Я постоянно обращал внимание на зависимость Лоренса от своей занятости и
потребность производить впечатление на людей, чтобы переживать свое собственное
присутствие как отражение в них. Я вновь и вновь пытался помочь ему понять, что его
работа и успех у окружающих как бы они ни были приятны не могут дать ему прочного
ощущения своего собственного бытия, которое он так настойчиво искал. Он стал
наркоманом, которому требуются эти дозы, чтобы выжить; он не верил, что может
обойтись без них.
Но постепенно, следуя вместе со мной по пути этих отступлений, на которые он до сих
пор полагался, Лоренс начал мобилизовывать свое мужество, стал смотреть прямо в глаза
своему страху, и теперь появился уже новый Лоренс. Этот новый Лоренс был менее
педантичным, менее цветисто выражался; стал более искренним, чаще чувствовал
подлинное счастье, подлинную печаль или подлинный гнев. Вошел в более тесное
соприкосновение с пульсом своей жизни и по-настоящему начал узнавать свое внутреннее
переживание.
Он несколько минут молча лежал на кушетке, занятый разными мыслями, выражение
его лица все время менялось. Каким-то образом я почувствовал, что он думает о себе в
равнодушной, объективирующей манере. Вместо того, чтобы открыть себя потоку своей
внутренней жизни, он рассматривал свое Я и рассуждал о нем. Я не мог сказать, каким
образом прочитал его мысли, но был уверен, что моя догадка верна. Я уже собирался
сказать ему, что я чувствую, что он имеет обратную связь с моим восприятием, но прежде,
чем я успел сделать это, Лоренс заговорил таким голосом, который я определял для себя
как административно-деловой:
В моем бизнесе всегда важно создать впечатление, что все идет по-вашему и вы не
нуждаетесь ни в чем и ни в ком. Хм-м. Как раз вчера была встреча и... он внезапно
запнулся.
Отчуждение Лоренса стало теперь очевидным, и я решил обратить на это внимание.

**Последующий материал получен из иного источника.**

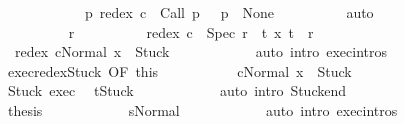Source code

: \begin{isabellebody}
\ \ \ \ \ \ \ \ \ \ \ \ {\isacharparenleft}{\isasymexists}p{\isachardot}\ redex\ c\ {\isacharequal}\ Call\ p\ {\isasymand}\ {\isasymGamma}\ p\ {\isacharequal}\ None{\isacharparenright}{\isachardoublequoteclose}\isanewline
\ \ \ \ \ \ \ \ \isamarkupfalse%
\ auto\isanewline
\ \ \ \ \ \ \isamarkupfalse%
\isanewline
\ \ \ \ \ \ \isacommand{{\isacharbraceleft}}\isamarkupfalse%
\isanewline
\ \ \ \ \ \ \ \ \isamarkupfalse%
\ r\isanewline
\ \ \ \ \ \ \ \ \isamarkupfalse%
\ {\isachardoublequoteopen}redex\ c\ {\isacharequal}\ Spec\ r{\isachardoublequoteclose}\ \ {\isachardoublequoteopen}{\isacharparenleft}{\isasymforall}t{\isachardot}\ {\isacharparenleft}x{\isacharcomma}\ t{\isacharparenright}\ {\isasymnotin}\ r{\isacharparenright}{\isachardoublequoteclose}\isanewline
\ \ \ \ \ \ \ \ \isamarkupfalse%
\ {\isachardoublequoteopen}{\isasymGamma}{\isasymturnstile}\ {\isasymlangle}redex\ cNormal\ x{\isasymrangle}\ {\isasymRightarrow}\ Stuck{\isachardoublequoteclose}\isanewline
\ \ \ \ \ \ \ \ \ \ \isamarkupfalse%
\ {\isacharparenleft}auto\ intro{\isacharcolon}\ exec{\isachardot}intros{\isacharparenright}\isanewline
\ \ \ \ \ \ \ \ \isamarkupfalse%
\ exec{\isacharunderscore}redex{\isacharunderscore}Stuck\ {\isacharbrackleft}OF\ this{\isacharbrackright}\isanewline
\ \ \ \ \ \ \ \ \isamarkupfalse%
\ {\isachardoublequoteopen}{\isasymGamma}{\isasymturnstile}\ {\isasymlangle}cNormal\ x{\isasymrangle}\ {\isasymRightarrow}\ Stuck{\isachardoublequoteclose}\isacommand{{\isachardot}}\isamarkupfalse%
\isanewline
\ \ \ \ \ \ \ \ \isamarkupfalse%
\ \isamarkupfalse%
\ Stuck\ exec{\isacharprime}\ \isamarkupfalse%
\ {\isachardoublequoteopen}t{\isacharequal}Stuck{\isachardoublequoteclose}\isanewline
\ \ \ \ \ \ \ \ \ \ \isamarkupfalse%
\ {\isacharparenleft}auto\ intro{\isacharcolon}\ Stuck{\isacharunderscore}end{\isacharparenright}\isanewline
\ \ \ \ \ \ \ \ \isamarkupfalse%
\isanewline
\ \ \ \ \ \ \ \ \isamarkupfalse%
\ {\isacharquery}thesis\isanewline
\ \ \ \ \ \ \ \ \ \ \isamarkupfalse%
\ s{\isacharunderscore}Normal\isanewline
\ \ \ \ \ \ \ \ \ \ \isamarkupfalse%
\ {\isacharparenleft}auto\ intro{\isacharcolon}\ exec{\isachardot}intros{\isacharparenright}\isanewline

\end{isabellebody}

Я заметил, что вы говорите во втором лице. Почти всегда внутреннее чувство, Я,
выражает себя в первом лице единственного числа.
Его ответ удивил меня внезапной вспышкой раздражения.
Черт, первое лицо или второе, не имеет значения. Дело в том, что люди не хотят
вкладывать десятки или сотни тысяч долларов, если вы или я, если вам так больше
нравится кажусь им... Ну, вы понимаете, что я имею в виду.
Что вы имеете в виду? невозмутимо переспросил я.